- von Howard Schneider und Reinhard Becker
Washington/Berlin (Reuters) - Angesichts des Zollstreits und der schwächelnden Weltwirtschaft steuert die US-Notenbank Fed auf die erste Zinssenkung seit der Finanzkrise zu.
Fed-Chef Jerome Powell nährte am Mittwoch bei einer Anhörung vor dem Kongress Spekulationen an den Märkten, dass sie Ende des Monats die geldpolitischen Zügel lockern wird. Die Fed stehe bereit, "angemessen zu handeln", um nachhaltiges Wachstum zu sichern, erklärte Powell vor dem Ausschuss für Finanzdienstleistungen des Repräsentantenhauses. Die Aussicht auf eine baldige Senkung sorgte zwischenzeitlich für ein Kursfeuerwerk an der Wall Street.
An den Märkten gilt eine Zinssenkung um einen Viertel Prozentpunkt am 31. Juli praktisch als ausgemachte Sache. 2018 hatte die Fed den Schlüsselsatz vier Mal angehoben - zuletzt im Dezember auf die Spanne von 2,25 bis 2,5 Prozent, bevor sie eine Pause einlegte.
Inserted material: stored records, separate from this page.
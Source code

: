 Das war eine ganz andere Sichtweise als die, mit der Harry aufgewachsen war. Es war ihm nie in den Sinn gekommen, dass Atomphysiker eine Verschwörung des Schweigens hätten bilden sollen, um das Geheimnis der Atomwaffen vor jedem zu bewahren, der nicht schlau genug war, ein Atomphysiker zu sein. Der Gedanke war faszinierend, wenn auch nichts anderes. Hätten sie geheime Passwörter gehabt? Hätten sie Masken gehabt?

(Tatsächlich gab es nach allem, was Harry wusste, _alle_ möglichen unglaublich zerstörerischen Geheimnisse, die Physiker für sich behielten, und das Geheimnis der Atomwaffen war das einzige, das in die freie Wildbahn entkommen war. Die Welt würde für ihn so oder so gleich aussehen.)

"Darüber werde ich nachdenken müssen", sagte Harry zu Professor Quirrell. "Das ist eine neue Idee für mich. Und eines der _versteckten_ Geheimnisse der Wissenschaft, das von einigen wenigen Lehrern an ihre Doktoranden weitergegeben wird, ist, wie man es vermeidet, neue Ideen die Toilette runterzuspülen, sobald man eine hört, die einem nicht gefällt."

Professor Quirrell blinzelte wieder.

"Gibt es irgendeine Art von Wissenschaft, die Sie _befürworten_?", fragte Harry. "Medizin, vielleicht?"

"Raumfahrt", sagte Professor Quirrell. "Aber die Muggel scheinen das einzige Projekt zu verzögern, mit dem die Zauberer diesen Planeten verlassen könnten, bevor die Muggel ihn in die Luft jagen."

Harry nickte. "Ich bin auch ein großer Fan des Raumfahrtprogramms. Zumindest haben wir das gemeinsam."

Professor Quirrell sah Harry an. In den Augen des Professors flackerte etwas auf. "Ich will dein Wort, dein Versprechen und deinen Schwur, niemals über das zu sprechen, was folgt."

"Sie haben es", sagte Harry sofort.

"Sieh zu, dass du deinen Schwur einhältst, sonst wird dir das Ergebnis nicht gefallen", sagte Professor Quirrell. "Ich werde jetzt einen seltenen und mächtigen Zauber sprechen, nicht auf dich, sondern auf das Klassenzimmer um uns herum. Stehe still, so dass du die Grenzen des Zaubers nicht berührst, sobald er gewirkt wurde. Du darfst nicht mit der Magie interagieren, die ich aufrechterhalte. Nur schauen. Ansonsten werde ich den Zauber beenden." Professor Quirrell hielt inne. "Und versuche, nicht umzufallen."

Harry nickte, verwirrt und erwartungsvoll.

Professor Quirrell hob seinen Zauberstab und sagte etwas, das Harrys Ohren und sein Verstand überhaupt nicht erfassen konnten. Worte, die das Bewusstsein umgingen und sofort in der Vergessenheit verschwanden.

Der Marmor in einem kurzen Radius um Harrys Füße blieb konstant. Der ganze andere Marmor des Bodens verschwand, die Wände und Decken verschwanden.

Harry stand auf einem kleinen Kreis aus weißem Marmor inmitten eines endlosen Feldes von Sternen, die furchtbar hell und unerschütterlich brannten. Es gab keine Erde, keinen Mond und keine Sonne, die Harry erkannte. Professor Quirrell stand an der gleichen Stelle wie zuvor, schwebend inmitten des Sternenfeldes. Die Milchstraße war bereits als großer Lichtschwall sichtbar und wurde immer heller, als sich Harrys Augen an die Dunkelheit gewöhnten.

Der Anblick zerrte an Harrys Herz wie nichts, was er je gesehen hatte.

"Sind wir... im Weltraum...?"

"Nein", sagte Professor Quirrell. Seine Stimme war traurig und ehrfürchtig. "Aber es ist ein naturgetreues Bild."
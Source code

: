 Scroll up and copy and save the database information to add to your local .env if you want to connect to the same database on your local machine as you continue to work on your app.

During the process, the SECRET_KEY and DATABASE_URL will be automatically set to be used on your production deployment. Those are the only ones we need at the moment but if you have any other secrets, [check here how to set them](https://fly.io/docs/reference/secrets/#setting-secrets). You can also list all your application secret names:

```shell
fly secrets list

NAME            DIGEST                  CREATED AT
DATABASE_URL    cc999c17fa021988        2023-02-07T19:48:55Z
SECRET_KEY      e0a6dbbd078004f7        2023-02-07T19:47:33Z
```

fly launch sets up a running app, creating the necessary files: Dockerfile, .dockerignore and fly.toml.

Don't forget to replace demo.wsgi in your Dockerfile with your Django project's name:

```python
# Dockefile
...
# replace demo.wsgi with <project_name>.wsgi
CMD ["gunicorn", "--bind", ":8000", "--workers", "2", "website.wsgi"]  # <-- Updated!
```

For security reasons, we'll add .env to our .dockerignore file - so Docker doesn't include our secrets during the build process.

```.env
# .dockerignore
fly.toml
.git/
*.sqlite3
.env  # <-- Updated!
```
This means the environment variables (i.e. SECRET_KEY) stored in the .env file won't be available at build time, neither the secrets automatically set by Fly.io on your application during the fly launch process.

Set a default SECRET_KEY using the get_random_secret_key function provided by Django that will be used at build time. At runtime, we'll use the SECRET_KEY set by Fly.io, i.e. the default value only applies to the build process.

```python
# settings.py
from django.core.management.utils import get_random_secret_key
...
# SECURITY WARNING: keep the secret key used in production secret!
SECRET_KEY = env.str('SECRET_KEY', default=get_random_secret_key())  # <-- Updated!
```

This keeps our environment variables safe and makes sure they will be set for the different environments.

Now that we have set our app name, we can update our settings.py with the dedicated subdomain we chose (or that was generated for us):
Die mit dem Handelskonflikt und der schwachen Weltwirtschaft verbundene Unsicherheit laste weiter auf dem Konjunkturausblick, warnte Powell. Hinzu komme die Gefahr, dass sich die gedämpfte Inflation noch hartnäckiger halten könne als erwartet und sich somit nicht als vorübergehendes Phänomen erweise. Die US-Notenbank sei fest entschlossen, an ihrem Ziel einer Inflationsrate von zwei Prozent festzuhalten. "Wir sind dem stark verpflichtet", betonte der Fed-Gouverneur. Aus Kontakten in die Wirtschaft ergebe sich für die Fed der Eindruck, dass sich Investitionen "spürbar verlangsamt" hätten und das Wirtschaftswachstum ein mäßigeres Tempo angeschlagen habe.
"DEUTLICHES SIGNAL"
Commerzbank-Ökonom Bernd Weidensteiner sprach von einem "deutlichen Signal" für eine baldige Leitzinssenkung. Volkswirt Thomas Gitzel von der Liechtensteiner VP Bank verweist darauf, dass Powell vor dem Ausschuss selbst den zuletzt guten Arbeitsmarktbericht relativierte, indem er rasch auf die Handelskonflikte verwies: "Letztlich ließ er damit keinen übergeordneten positiven Grundtenor hinsichtlich des weiteren Konjunkturverlaufs zu. Damit wurde verbal der rote Teppich für eine Zinssenkung um 25 Basispunkte Ende Juli ausgerollt."
Die US-Wirtschaft hatte zu Jahresbeginn zwar mit einer aufs Jahr hochgerechneten Rate von 3,1 Prozent kräftig zugelegt. Die meisten Experten gehen aber davon aus, dass sich das Wachstum im Frühjahr abgekühlt haben dürfte. Zur Eintrübung könnte auch der von US-Präsident Donald Trump angezettelte Zollkonflikt mit China beitragen.
Powell sah sich auch kurz vor seinem Auftritt vor dem Kongress mit Forderungen aus dem Weißen Haus nach einer Zinssenkung konfrontiert. Die letzte liegt mehr als zehn Jahre zurück - im Dezember 2008. Trump hat der Fed immer wieder vorgeworfen, mit zu hohen Zinsen den Aufschwung zu gefährden. Er hält die unabhängigen Währungshüter für ahnungslos. Die Angriffe Trumps auf die Notenbank gipfelten in der Aussage des US-Präsidenten, dass er Powell degradieren könne.
Powell will in diesem Fall aber standhaft bleiben. Auch falls Trump ihn dazu auffordern sollte, werde er nicht abtreten, betonte er vor dem Ausschuss. Das Gesetz sehe ein vierjähriges Mandat für den Fed-Chef vor: "Ich beabsichtige voll und ganz es zu erfüllen", sagte Powell und bekräftigte damit nahezu wortgleich eine frühere Aussage.